◆ Task ◆
Where the records below show a line containing "Issue created by migration from Trac.", start copying; end with the line containing "Merged in Sage 2.10.1.alpha1", and copy it too.

(Records from a collection)
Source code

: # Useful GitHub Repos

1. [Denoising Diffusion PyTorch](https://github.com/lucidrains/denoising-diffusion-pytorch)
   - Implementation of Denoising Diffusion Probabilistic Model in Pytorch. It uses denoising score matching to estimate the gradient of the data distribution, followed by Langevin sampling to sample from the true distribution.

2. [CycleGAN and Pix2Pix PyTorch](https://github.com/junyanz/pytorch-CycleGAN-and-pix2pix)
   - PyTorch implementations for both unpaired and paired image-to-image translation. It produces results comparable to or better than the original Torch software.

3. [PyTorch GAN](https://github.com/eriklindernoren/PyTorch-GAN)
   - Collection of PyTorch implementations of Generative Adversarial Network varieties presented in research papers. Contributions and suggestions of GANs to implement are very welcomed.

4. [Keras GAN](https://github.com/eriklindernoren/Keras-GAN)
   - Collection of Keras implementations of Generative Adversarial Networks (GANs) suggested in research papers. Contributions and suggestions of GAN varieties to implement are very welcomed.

==

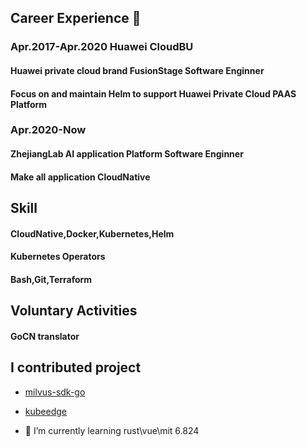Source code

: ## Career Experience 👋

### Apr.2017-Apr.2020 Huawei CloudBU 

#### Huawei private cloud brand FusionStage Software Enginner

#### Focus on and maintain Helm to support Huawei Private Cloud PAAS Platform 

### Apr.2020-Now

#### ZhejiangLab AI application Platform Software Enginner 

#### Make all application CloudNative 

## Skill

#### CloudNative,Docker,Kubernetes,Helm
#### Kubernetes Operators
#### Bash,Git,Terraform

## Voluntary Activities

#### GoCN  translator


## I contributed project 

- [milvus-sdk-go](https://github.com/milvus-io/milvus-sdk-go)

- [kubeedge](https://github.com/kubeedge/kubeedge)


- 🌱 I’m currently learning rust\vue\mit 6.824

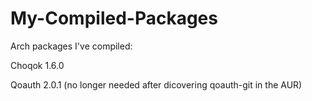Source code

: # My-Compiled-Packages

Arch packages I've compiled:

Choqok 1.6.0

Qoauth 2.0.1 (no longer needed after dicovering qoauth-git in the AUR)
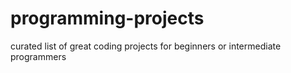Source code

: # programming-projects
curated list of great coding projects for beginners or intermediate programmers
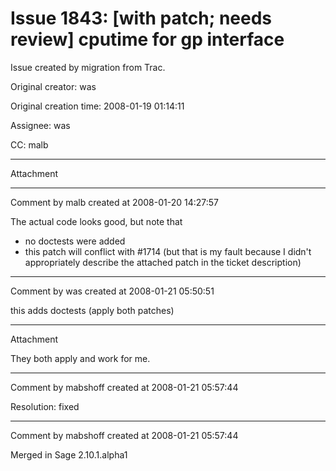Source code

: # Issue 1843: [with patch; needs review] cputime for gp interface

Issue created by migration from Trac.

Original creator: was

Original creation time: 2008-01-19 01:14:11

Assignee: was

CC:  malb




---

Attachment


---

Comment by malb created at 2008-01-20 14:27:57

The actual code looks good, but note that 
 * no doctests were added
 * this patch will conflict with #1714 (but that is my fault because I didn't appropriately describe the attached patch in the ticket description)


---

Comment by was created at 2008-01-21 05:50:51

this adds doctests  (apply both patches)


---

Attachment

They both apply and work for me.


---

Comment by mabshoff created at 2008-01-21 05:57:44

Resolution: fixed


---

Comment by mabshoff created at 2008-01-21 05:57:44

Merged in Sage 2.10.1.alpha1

◆ Task solution ◆
Issue created by migration from Trac.

Original creator: was

Original creation time: 2008-01-19 01:14:11

Assignee: was

CC:  malb




---

Attachment


---

Comment by malb created at 2008-01-20 14:27:57

The actual code looks good, but note that 
 * no doctests were added
 * this patch will conflict with #1714 (but that is my fault because I didn't appropriately describe the attached patch in the ticket description)


---

Comment by was created at 2008-01-21 05:50:51

this adds doctests  (apply both patches)


---

Attachment

They both apply and work for me.


---

Comment by mabshoff created at 2008-01-21 05:57:44

Resolution: fixed


---

Comment by mabshoff created at 2008-01-21 05:57:44

Merged in Sage 2.10.1.alpha1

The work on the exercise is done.